Today’s post is written by guest blogger Spence Shelton, our Summit Small Groups pastor. A common question I’ve been asked is whether taking medicine to help increase a couple’s chance of getting pregnant interferes with God’s timing and/or shows lack of faith and patience in God’s plan. Here’s a great response by Pastor Spence:
First, I cannot pass up the chance to affirm you and your husband in seeking to become parents! This is one of the great joys of life and callings on us as married couples. You are honoring God in this endeavor, so please remember that. “Like arrows in the hand of a warrior, are the children of one’s youth. Blessed is the man who fills his quiver with them. He shall not be put to shame when he speaks with his enemies in the gate.“ (Psalm 127:4-5 ESV)
Ok, four things to remember as you go through the question of using chemical assistance in getting pregnant:
1. Medicine that seeks to reverse the effects of sin on a fallen, broken world is usually a good thing.

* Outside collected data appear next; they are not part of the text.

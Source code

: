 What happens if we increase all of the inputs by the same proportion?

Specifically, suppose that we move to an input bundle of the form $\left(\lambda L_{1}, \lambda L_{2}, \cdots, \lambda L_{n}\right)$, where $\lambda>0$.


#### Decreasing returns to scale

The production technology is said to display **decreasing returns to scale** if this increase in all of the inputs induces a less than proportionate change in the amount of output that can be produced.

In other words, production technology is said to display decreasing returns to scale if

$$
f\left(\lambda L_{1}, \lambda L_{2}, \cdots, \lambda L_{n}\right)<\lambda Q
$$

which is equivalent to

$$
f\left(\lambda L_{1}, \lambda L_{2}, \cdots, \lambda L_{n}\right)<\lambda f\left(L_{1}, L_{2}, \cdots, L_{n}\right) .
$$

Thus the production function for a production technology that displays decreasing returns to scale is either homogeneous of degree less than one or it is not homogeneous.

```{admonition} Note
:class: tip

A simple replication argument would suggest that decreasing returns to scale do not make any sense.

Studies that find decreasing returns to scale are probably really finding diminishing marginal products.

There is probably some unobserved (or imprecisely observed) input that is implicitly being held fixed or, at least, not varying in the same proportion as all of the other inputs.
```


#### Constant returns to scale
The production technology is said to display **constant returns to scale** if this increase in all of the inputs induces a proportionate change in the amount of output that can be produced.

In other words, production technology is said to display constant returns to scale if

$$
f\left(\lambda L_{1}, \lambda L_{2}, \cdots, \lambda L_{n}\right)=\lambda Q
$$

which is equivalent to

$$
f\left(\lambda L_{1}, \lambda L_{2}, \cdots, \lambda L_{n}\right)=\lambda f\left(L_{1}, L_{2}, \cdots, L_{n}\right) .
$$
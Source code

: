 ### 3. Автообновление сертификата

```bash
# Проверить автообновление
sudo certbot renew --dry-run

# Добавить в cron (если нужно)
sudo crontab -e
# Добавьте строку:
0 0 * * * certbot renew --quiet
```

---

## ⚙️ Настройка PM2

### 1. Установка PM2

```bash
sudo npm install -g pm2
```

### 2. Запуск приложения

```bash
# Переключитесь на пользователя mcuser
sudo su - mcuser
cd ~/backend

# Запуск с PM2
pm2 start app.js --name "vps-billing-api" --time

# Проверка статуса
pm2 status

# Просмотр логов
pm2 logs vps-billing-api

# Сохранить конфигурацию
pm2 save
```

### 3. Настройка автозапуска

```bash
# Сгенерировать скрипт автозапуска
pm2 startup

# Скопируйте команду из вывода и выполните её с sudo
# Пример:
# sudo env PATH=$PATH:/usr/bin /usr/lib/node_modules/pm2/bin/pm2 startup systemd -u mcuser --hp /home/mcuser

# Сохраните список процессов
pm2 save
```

For this conversation: we were created to make babies. But one of the many effects of sin on our world is an interruption of God’s created order. While not directly our fault, this is simply sin’s corruption on our world (Romans 8:19-25) and its why we long for a day when sin’s corruption will vanish. In the meantime God has given Christians the task of declaring that hope to the rest of the world in how we speak and live. Desiring to raise up the next generation of Christ followers is one central way we can do that. So fertility medication in itself is not necessarily a bad thing.
2. A good thing can become a God thing, and that’s a bad thing.
While the desire to have children is good, it is so easy for us to allow this to become an idol in our lives. By that I mean our source of joy, security, and validation begins to be determined by whether or not you are pregnant. This is especially likely to happen in this instance because we are (rightfully so) very emotionally invested in the idea of being parents. So as you consider fertility meds, allow the gospel to constantly evaluate your motives. Christ, not children, must remain the center and source of our lives. Otherwise, we will just make idols out of our children as they grow, training them to worship self instead of God. Practically: I’ve seen several couples spend tens of thousands of dollars and many years on fertility meds so they can have their hearts desire. Children had replaced christ as their source of worship. Guard yourself against this.
3. Adoption is not a back-up plan.
A good reading through Romans 8 and Ephesians 1 will show you how God has “adopted” us into his family. So if parenting is supposed to be a reflection to our children of God’s love for them, adoption is arguably the best way to do so. Going back to the idolatry concern, the point is not to create little “mini-me” people who look like me. The point of having children is to raise up the next generation of Christ followers for God’s glory. This frees us from the embedded lie in our minds that adoption is what we do if we cant have “our own” kids. Remember, the goal is to be parents not to be pregnant! For more on this: http://www.summitrdu.com/orphancare
4. Seek counsel from other believers in your life.
Much as you’ve done by asking the question and seeking an answer, I encourage you to be open and honest about this with believers who are close to you in your life. Do you have a small group? One of the best things my wife and I did as we went through a year of infertility was share that struggle with one other couple in our small group who encouraged us and helped us evaluate our motives along the way.